Sequestration funding levels would also put our national security at unnecessary risk, not only through pressures on defense spending, but also through pressures on State, USAID, Homeland Security, and other non-defense programs that help keep us safe. More broadly, the strength of our economy and the security of our Nation are linked. That is why the President has been clear that he is not willing to lock in sequestration going forward, nor will he accept fixes to defense without also fixing non-defense.

The President’s senior advisors would recommend that he veto H.R. 2578 and any other legislation that implements the current Republican budget framework, which blocks the investments needed for our economy to compete in the future. The Administration looks forward to working with the Congress to reverse sequestration for defense and non-defense priorities and offset the cost with commonsense spending and tax expenditure cuts, as Members of Congress from both parties have urged.

The Administration would like to take this opportunity to share additional views regarding the Committee’s version of the bill.


National Aeronautics and Space Administration (NASA)

Commercial Crew Program.

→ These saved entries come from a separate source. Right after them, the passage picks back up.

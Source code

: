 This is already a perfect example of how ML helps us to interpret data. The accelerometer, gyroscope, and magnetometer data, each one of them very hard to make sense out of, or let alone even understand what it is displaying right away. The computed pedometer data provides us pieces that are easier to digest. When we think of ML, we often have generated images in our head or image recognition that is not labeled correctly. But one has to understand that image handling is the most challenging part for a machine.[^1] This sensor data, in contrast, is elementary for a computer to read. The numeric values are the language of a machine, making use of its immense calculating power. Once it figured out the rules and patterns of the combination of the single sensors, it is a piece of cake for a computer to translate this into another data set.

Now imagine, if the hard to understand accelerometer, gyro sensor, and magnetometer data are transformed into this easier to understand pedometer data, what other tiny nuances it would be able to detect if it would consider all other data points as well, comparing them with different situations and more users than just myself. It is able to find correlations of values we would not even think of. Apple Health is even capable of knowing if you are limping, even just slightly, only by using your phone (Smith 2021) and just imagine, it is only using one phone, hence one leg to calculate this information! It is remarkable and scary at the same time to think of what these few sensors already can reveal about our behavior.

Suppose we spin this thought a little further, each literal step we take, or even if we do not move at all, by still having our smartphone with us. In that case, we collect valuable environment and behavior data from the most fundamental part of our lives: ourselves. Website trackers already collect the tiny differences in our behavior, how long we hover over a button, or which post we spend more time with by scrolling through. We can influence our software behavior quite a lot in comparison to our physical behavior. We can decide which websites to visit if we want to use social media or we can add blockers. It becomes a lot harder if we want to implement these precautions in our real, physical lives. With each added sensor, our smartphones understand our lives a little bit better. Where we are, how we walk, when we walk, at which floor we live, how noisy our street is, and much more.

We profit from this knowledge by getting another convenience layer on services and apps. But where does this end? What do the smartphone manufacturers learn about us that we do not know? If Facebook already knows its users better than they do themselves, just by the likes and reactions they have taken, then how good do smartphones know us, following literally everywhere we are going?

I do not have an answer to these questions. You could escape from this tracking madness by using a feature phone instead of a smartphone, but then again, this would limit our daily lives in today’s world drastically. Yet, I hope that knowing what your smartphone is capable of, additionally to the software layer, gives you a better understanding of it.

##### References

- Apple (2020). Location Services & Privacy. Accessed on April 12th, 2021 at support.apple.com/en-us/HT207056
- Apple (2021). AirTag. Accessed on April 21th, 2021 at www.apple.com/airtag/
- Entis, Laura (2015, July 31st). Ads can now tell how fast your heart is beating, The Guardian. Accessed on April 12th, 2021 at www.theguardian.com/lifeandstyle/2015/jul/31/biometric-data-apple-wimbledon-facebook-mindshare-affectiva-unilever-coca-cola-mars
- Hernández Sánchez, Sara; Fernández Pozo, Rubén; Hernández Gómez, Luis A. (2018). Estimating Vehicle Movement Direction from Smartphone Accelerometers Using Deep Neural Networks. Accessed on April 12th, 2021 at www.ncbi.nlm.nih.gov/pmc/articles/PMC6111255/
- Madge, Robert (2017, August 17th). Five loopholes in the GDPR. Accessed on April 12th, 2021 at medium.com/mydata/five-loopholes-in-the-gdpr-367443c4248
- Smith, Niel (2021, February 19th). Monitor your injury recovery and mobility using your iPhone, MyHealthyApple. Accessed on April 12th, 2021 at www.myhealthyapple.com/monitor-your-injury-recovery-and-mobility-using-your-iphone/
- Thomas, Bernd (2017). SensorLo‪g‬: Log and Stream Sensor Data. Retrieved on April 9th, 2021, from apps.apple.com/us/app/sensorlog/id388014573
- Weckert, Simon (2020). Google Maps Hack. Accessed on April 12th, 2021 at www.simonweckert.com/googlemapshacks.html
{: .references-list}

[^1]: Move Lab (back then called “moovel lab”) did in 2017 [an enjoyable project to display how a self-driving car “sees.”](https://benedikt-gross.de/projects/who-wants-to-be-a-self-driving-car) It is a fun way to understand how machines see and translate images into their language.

The Administration is disappointed that the Committee underfunded NASA’s Commercial Crew program by $243 million. This would delay the date for launching U.S. astronauts to the space station with U.S. rockets and force a continued reliance on Russian capabilities, which currently require payments to Russia of approximately $500 million per year.

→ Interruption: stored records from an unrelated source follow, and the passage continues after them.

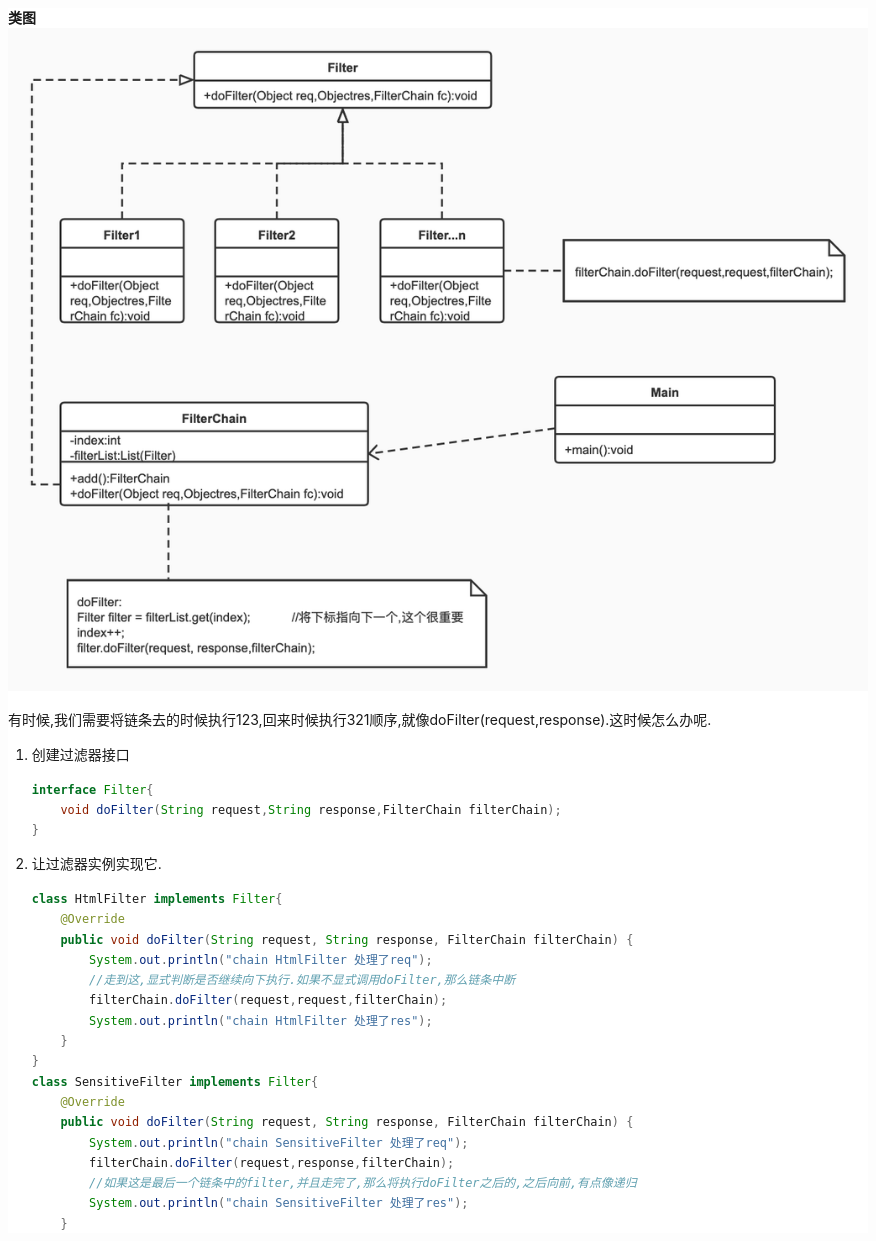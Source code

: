 **类图**
![cor2](./picture/DesignPattern/ChainOfResponsebility.jpg)

有时候,我们需要将链条去的时候执行123,回来时候执行321顺序,就像doFilter(request,response).这时候怎么办呢.

1. 创建过滤器接口

   ```java
   interface Filter{
       void doFilter(String request,String response,FilterChain filterChain);
   }
   ```

2. 让过滤器实例实现它.

   ```java
   class HtmlFilter implements Filter{
       @Override
       public void doFilter(String request, String response, FilterChain filterChain) {
           System.out.println("chain HtmlFilter 处理了req");
           //走到这,显式判断是否继续向下执行.如果不显式调用doFilter,那么链条中断
           filterChain.doFilter(request,request,filterChain);
           System.out.println("chain HtmlFilter 处理了res");
       }
   }
   class SensitiveFilter implements Filter{
       @Override
       public void doFilter(String request, String response, FilterChain filterChain) {
           System.out.println("chain SensitiveFilter 处理了req");
           filterChain.doFilter(request,response,filterChain);
           //如果这是最后一个链条中的filter,并且走完了,那么将执行doFilter之后的,之后向前,有点像递归
           System.out.println("chain SensitiveFilter 处理了res");
       }
   ```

Space Technology. The Administration urges the Congress to fully fund the FY 2016 Budget request for NASA Space Technology. Compared to the request, the bill reduces funding for these investments by $100 million, or 14 percent, delaying development of a cutting-edge laser communication system; advanced, high power solar electric propulsion; and other space technology demonstrations, slowing progress on the journey to Mars, and impacting the international competitiveness of the U.S. commercial space industry.

Earth Science Missions. The Administration opposes the bill’s reductions of Earth Science by more than $200 million, jeopardizing missions that are helping us respond to earthquakes, droughts, and severe weather events and understand how the climate is changing. The bill also eliminates the launch of a key instrument used by western States to manage water supplies while at the same time adding $500 million above the requested level for the Space Launch System rocket.

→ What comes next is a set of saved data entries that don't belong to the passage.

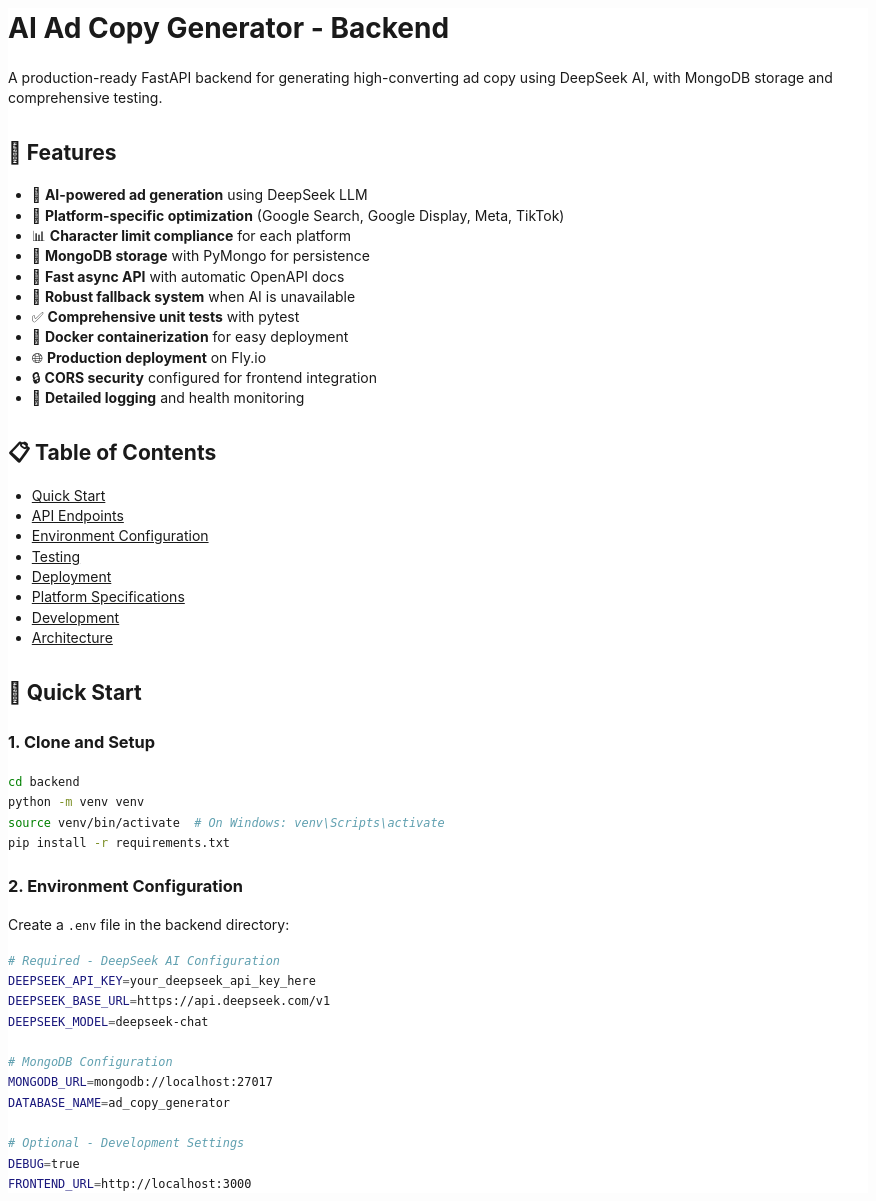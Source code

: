 # AI Ad Copy Generator - Backend

A production-ready FastAPI backend for generating high-converting ad copy using DeepSeek AI, with MongoDB storage and comprehensive testing.

## 🚀 Features

- 🤖 **AI-powered ad generation** using DeepSeek LLM
- 🎯 **Platform-specific optimization** (Google Search, Google Display, Meta, TikTok)
- 📊 **Character limit compliance** for each platform
- 💾 **MongoDB storage** with PyMongo for persistence
- 🚀 **Fast async API** with automatic OpenAPI docs
- 🔄 **Robust fallback system** when AI is unavailable
- ✅ **Comprehensive unit tests** with pytest
- 🐳 **Docker containerization** for easy deployment
- 🌐 **Production deployment** on Fly.io
- 🔒 **CORS security** configured for frontend integration
- 📝 **Detailed logging** and health monitoring

## 📋 Table of Contents

- [Quick Start](#quick-start)
- [API Endpoints](#api-endpoints)
- [Environment Configuration](#environment-configuration)
- [Testing](#testing)
- [Deployment](#deployment)
- [Platform Specifications](#platform-specifications)
- [Development](#development)
- [Architecture](#architecture)

## 🏃 Quick Start

### 1. Clone and Setup

```bash
cd backend
python -m venv venv
source venv/bin/activate  # On Windows: venv\Scripts\activate
pip install -r requirements.txt
```

### 2. Environment Configuration

Create a `.env` file in the backend directory:

```bash
# Required - DeepSeek AI Configuration
DEEPSEEK_API_KEY=your_deepseek_api_key_here
DEEPSEEK_BASE_URL=https://api.deepseek.com/v1
DEEPSEEK_MODEL=deepseek-chat

# MongoDB Configuration
MONGODB_URL=mongodb://localhost:27017
DATABASE_NAME=ad_copy_generator

# Optional - Development Settings
DEBUG=true
FRONTEND_URL=http://localhost:3000
```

Digital Accountability and Transparency Act of 2014 (DATA Act). The Administration urges the Congress to fully fund the FY 2016 Budget request for NASA and the National Science Foundation to implement the DATA Act. This funding will support the agencies’ efforts to provide more transparent Federal spending data, such as updating information technology systems, changing business processes, and employing a uniform procurement instrument identifier.


SpaceRef staff editor.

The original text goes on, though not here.